(Task details): State how many lines in the records below contain the word "DANNHIROAKI". Nothing else is needed.

==== Provided data ====

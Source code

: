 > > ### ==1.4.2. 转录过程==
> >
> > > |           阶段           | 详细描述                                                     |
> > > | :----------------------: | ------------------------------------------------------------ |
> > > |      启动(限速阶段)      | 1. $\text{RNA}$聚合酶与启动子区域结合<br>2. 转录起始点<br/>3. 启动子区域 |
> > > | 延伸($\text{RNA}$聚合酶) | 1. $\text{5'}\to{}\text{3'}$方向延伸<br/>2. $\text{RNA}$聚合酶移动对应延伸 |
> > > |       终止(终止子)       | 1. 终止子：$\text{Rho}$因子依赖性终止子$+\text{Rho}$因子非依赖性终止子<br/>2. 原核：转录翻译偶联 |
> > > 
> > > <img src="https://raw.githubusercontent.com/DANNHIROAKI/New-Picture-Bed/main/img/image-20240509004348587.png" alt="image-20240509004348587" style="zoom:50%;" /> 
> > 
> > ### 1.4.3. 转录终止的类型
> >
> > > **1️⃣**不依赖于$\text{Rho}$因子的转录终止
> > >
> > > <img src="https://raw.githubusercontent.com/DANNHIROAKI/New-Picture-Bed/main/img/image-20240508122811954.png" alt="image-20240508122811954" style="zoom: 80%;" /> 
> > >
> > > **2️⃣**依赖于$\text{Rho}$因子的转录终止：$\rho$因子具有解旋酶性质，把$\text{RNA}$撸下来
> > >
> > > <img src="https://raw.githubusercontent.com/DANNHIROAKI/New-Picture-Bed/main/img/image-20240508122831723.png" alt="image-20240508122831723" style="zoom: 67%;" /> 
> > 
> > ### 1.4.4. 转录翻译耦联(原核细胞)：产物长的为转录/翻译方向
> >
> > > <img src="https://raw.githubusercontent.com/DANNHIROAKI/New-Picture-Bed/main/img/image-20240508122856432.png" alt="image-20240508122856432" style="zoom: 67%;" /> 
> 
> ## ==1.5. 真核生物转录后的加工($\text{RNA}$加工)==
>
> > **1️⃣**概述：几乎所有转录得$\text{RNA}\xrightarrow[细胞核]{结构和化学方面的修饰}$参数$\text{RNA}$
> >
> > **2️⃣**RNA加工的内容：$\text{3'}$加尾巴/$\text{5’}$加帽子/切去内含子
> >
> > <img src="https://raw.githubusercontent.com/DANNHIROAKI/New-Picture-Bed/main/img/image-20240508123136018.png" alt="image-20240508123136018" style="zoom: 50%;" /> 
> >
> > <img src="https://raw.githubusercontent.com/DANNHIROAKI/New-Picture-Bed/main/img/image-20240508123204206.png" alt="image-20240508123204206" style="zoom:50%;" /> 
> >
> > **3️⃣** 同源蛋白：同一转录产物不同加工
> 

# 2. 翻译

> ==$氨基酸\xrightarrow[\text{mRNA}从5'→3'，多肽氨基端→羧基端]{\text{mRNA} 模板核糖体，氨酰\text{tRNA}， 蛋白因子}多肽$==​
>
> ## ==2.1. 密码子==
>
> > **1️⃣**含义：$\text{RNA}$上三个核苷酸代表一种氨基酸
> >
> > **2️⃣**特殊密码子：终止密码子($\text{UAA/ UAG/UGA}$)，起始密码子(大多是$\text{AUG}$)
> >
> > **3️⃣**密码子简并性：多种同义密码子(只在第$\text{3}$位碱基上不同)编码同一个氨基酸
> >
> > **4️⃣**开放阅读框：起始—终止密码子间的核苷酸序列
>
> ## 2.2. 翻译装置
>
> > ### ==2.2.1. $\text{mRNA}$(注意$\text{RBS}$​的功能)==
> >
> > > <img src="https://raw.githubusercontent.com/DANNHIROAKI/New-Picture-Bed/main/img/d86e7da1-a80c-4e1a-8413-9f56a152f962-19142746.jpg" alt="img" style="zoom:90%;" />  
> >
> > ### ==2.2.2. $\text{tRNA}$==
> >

====

(Exercise answer): 7